Matthew Trueblood has an excellent analysis of Nolan Arenado as a player as well as the context of this situation. First, he re-frames the opt out as a five-year player option, which points to the leverage Arenado has. Then he digs into Nolan's hard-hit rate and aggressive approach to signal that maybe his skillset is already starting to decline. However, BP's Deserved Runs Created (DRC) show that there are other aspects of his skillset, such as contact and strikeout avoidance, that make him "ballpark-proof."
All this is in service to a thesis about trading the third baseman. Trueblood is an exceptional writer, but he overstates his case to the point of hyperbole here. The Rockies are under no obligation to "move on from this player, while accepting a suboptimal return." In fact, they are probably in a position where it would be foolish TO trade him. Nolan may be unhappy (and, as an article that will come out later this morning demonstrates, have good reason to be), but he's enough of a professional, enough of a gamer, enough of a good teammate to go out and play the game even if he doesn't like his boss.
All that being the case, it's perhaps better to ask questions like, "What, if anything, can the Rockies do in the next 2 years to convince him not to take the opt out?"
Jake Etkin gives a brief chronology of the situation between Jeff Bridich and Nolan Arenado. He also notes the reasons why a trade is likely not imminent, but doesn't rule out the possibility of a deadline deal should the Rockies be out of it.

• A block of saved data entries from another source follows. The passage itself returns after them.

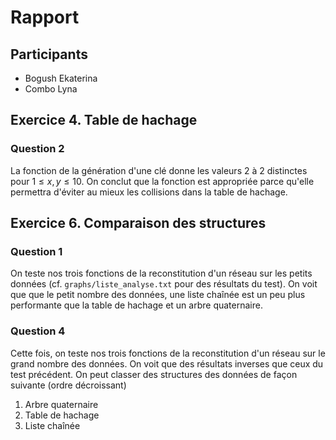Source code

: # Rapport

## Participants

- Bogush Ekaterina
- Combo Lyna

## Exercice 4. Table de hachage

### Question 2

La fonction de la génération d'une clé donne les valeurs 2 à 2 distinctes pour $1 \leqslant x,y \leqslant 10$. On conclut que la fonction est appropriée parce qu'elle permettra d'éviter au mieux les collisions dans la table de hachage.

## Exercice 6. Comparaison des structures

### Question 1

On teste nos trois fonctions de la reconstitution d'un réseau sur les petits données (cf. `graphs/liste_analyse.txt` pour des résultats du test). On voit que que le petit nombre des données, une liste chaînée est un peu plus performante que la table de hachage et un arbre quaternaire.

### Question 4

Cette fois, on teste nos trois fonctions de la reconstitution d'un réseau sur le grand nombre des données. On voit que des résultats inverses que ceux du test précédent. On peut classer des structures des données de façon suivante (ordre décroissant)

1. Arbre quaternaire
2. Table de hachage
3. Liste chaînée
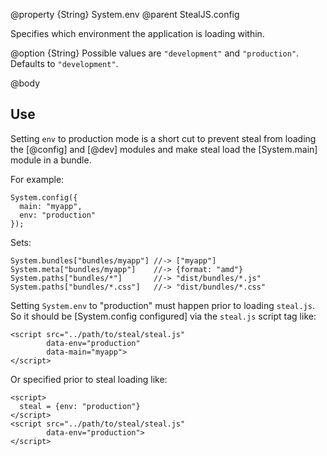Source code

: @property {String} System.env
@parent StealJS.config

Specifies which environment the application is loading within. 

@option {String} Possible values
are `"development"` and `"production"`.  Defaults to `"development"`.

@body

## Use

Setting `env` to production mode is a short cut to prevent steal from loading the
[@config] and [@dev] modules and make steal load the [System.main] module
in a bundle.

For example:

    System.config({
      main: "myapp",
      env: "production"
    });

Sets:

    System.bundles["bundles/myapp"] //-> ["myapp"]
    System.meta["bundles/myapp"]    //-> {format: "amd"}
    System.paths["bundles/*"]       //-> "dist/bundles/*.js"
    System.paths["bundles/*.css"]   //-> "dist/bundles/*.css"

Setting `System.env` to "production" must happen prior to loading `steal.js`.  So it should
be [System.config configured] via the `steal.js` script tag like:

    <script src="../path/to/steal/steal.js"
            data-env="production"
            data-main="myapp">
    </script>
            
Or specified prior to steal loading like:

    <script>
      steal = {env: "production"}
    </script>
    <script src="../path/to/steal/steal.js"
            data-env="production">
    </script>

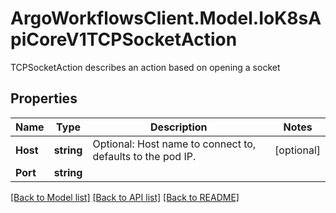 # ArgoWorkflowsClient.Model.IoK8sApiCoreV1TCPSocketAction
TCPSocketAction describes an action based on opening a socket

## Properties

Name | Type | Description | Notes
------------ | ------------- | ------------- | -------------
**Host** | **string** | Optional: Host name to connect to, defaults to the pod IP. | [optional] 
**Port** | **string** |  | 

[[Back to Model list]](../README.md#documentation-for-models) [[Back to API list]](../README.md#documentation-for-api-endpoints) [[Back to README]](../README.md)

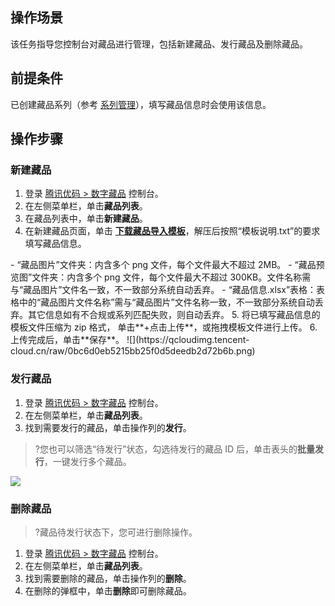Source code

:   
## 操作场景
该任务指导您控制台对藏品进行管理，包括新建藏品、发行藏品及删除藏品。

## 前提条件
已创建藏品系列（参考 [系列管理](https://cloud.tencent.com/document/product/1536/75132)），填写藏品信息时会使用该信息。

## 操作步骤
### 新建藏品
1. 登录 [腾讯优码 > 数字藏品](https://admin.uma.qq.com/nft/management/list) 控制台。
2. 在左侧菜单栏，单击**藏品列表**。
3. 在藏品列表中，单击**新建藏品**。
4. 在新建藏品页面，单击 [**下载藏品导入模板**](https://uma-saas-front-online-1302115263.cos.ap-guangzhou.myqcloud.com/uma-sass-fe-tpl/nft_template.zip)，解压后按照“模板说明.txt”的要求填写藏品信息。
<dx-alert infotype="explain" title="<b>解压后的模板内容：</b>">
- “藏品图片”文件夹：内含多个 png 文件，每个文件最大不超过 2MB。
- “藏品预览图”文件夹：内含多个 png 文件，每个文件最大不超过 300KB。文件名称需与“藏品图片”文件名一致，不一致部分系统自动丢弃。
- “藏品信息.xlsx”表格：表格中的“藏品图片文件名称”需与“藏品图片”文件名称一致，不一致部分系统自动丢弃。其它信息如有不合规或系列匹配失败，则自动丢弃。
</dx-alert>
5. 将已填写藏品信息的模板文件压缩为 zip 格式， 单击**+点击上传**，或拖拽模板文件进行上传。
6. 上传完成后，单击**保存**。
![](https://qcloudimg.tencent-cloud.cn/raw/0bc6d0eb5215bb25f0d5deedb2d72b6b.png)


### 发行藏品
1. 登录 [腾讯优码 > 数字藏品](https://admin.uma.qq.com/nft/management/list) 控制台。
2. 在左侧菜单栏，单击**藏品列表**。
3. 找到需要发行的藏品，单击操作列的**发行**。
>?您也可以筛选“待发行”状态，勾选待发行的藏品 ID 后，单击表头的**批量发行**，一键发行多个藏品。
>
![](https://qcloudimg.tencent-cloud.cn/raw/2f1309cd4bd7649414217794bd8ed834.png)

### 删除藏品
>?藏品待发行状态下，您可进行删除操作。
>
1. 登录 [腾讯优码 > 数字藏品](https://admin.uma.qq.com/nft/management/list) 控制台。
2. 在左侧菜单栏，单击**藏品列表**。
3. 找到需要删除的藏品，单击操作列的**删除**。
4. 在删除的弹框中，单击**删除**即可删除藏品。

Craig Edwards’ case for trading Nolan rests on a simple premise: “So if the Rockies don’t have a plan to contend in the next two seasons, resetting without their biggest salary on the books might be a good idea.” His case against trading Nolan revolves around the way his contract is structured, which means his trade value is as low as possible to other teams. But both sides fail to take full inventory of the situation.
It’s hard to argue with the idea that a team that lost 91-games in 2019 and has made no roster additions is not planning to contend in 2020. Fact is, the Rockies do plan to contend in 2020—whether that’s a good plan or not is another question entirely. Not only that, but (as I note in my article later this morning that I worked really hard on and would you please just give it a click please) there is a clear pathway to contention for the Rockies in 2021. Trading away Arenado punts both of those opportunities, such as they are.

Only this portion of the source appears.